Decision shaping

Decision shaping is the phase of preparatory work undertaken by the European Commission to draw up new legislative proposals. The EEA Agreement contains provisions for input from the EEA EFTA side at various stages before new legislation is adopted.
The Commission has an exclusive right of making proposals for new legislation but is obliged to call on advice from external sources when doing so. Input can take the form of participation by EEA EFTA experts in EC committees or the submission of EEA EFTA comments, as well as the adoption of resolutions in response to Commission initiatives.
Bearing in mind that the EEA EFTA States have little influence on the decision-making phase on the EU side, it is all the more important for them to be actively involved in the decision-shaping process of EEA legislation. Community legislation to be incorporated into the EEA Agreement originates from different procedures on the EU side (see EEA decision making) such as the Council/European Parliament legislative procedure or comitology procedures. The EEA EFTA States have the possibility of providing input at various stages of both procedures. 
EEA EFTA comments
EEA EFTA comments are the typical tool of decision shaping during the “continuous information and consultation process” in the EEA Joint Committee (Article 99 (3) EEA). EEA EFTA comments are usually handed over to the Commission at subcommittee level, having been drafted by the relevant working groups. In order to be able to present EFTA comments in a timely manner, the EFTA side needs to keep well informed about developments in the Community. This implies active information gathering and processing on the EFTA side. EEA EFTA Comments can be found here.
Involvement of EEA EFTA experts 
The EEA Agreement provides for the extensive participation of EFTA experts in the preparatory work of the Commission. According to Article 99 (1) EEA, the Commission “shall informally seek advice from experts of the EFTA States” in the same manner as from EU experts when new legislation is being drawn up in a field covered by the EEA Agreement. The Commission invites experts on the basis of their professional qualifications; they are not considered representatives of individual states. In practice, the Commission may seek advice by phone, correspondence or in meetings. 
Commission committees
In addition to the meetings with experts mentioned above, EEA EFTA State representatives have access to the following types of Commission committees in the policy-shaping phase: comitology committees (Article 100 EEA), programme committees (Article 81 EEA) and other committees in very specific areas (Article 101 EEA).
Comitology committees assist the Commission in the exercise of its executive powers where the Council and the European Parliament have authorised the Commission to establish subsidiary legislation to bring into effect a broader piece of legislation that they have introduced (see EEA decision making). Programme committees are responsible for the development and management of the Community programmes outside the four freedoms. EEA EFTA States are also entitled to participate in committees in specific areas. These areas are listed in Protocol 37 to the EEA Agreement. 
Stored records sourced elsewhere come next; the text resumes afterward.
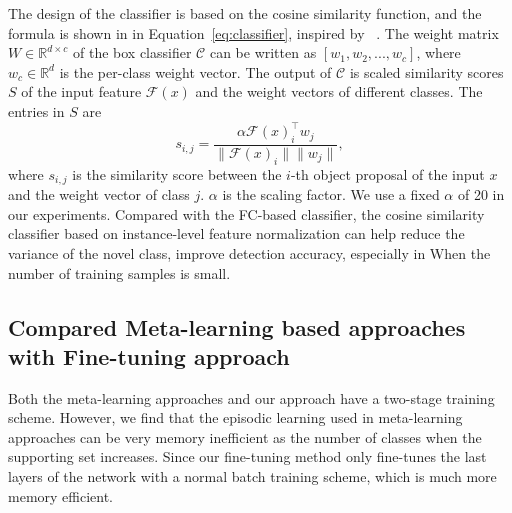  The design of the classifier is based on the cosine similarity function, and the formula is shown in in Equation~\ref{eq:classifier}, inspired by ~\citet{gidaris2018dynamic,qi2018low,chen2019closer}. 
The weight matrix $W\in\mathbb{R}^{d\times c}$ of the box classifier $\mathcal{C}$ can be written as $[w_1, w_2, ..., w_c]$, where $w_c\in\mathbb{R}^d$ is the per-class weight vector. The output of $\mathcal{C}$ is scaled similarity scores $S$ of the input feature $\mathcal{F}(x)$ and the weight vectors of different classes. The entries in $S$ are 
\begin{equation}
    s_{i,j} = \frac{\alpha \mathcal{F}(x)_i^\top w_j}{\|\mathcal{F}(x)_i\| \|w_j\|},
    \label{eq:classifier} 
\end{equation}
where $s_{i,j}$ is the similarity score between the $i$-th object proposal of the input $x$ and the weight vector of class $j$. $\alpha$ is the scaling factor. We use a fixed $\alpha$ of 20 in our experiments.
Compared with the FC-based classifier, the cosine similarity classifier based on instance-level feature normalization can help reduce the variance of the novel class, improve detection accuracy, especially in When the number of training samples is small.

\subsection{Compared Meta-learning based approaches with Fine-tuning approach}
\label{sec:meta}
Both the meta-learning approaches and our approach have a two-stage 
training scheme. However, we find that the episodic learning used in meta-learning approaches 
can be very memory inefficient as the number of classes when the supporting set increases. Since our
fine-tuning method only fine-tunes the last layers of the network with a normal batch training scheme, which is much more memory efficient.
EFTA participation in EU committees has two main dimensions. First, it ensures a certain flow of information, which is necessary not only to consider whether or not a certain piece of legislation should be incorporated into the EEA Agreement, but also to help the EEA EFTA States implement such legislation in a timely manner. Second, with regard to decision shaping, participation in committees may be seen as a means to influence the development of acquis as well as the management of EU programmes.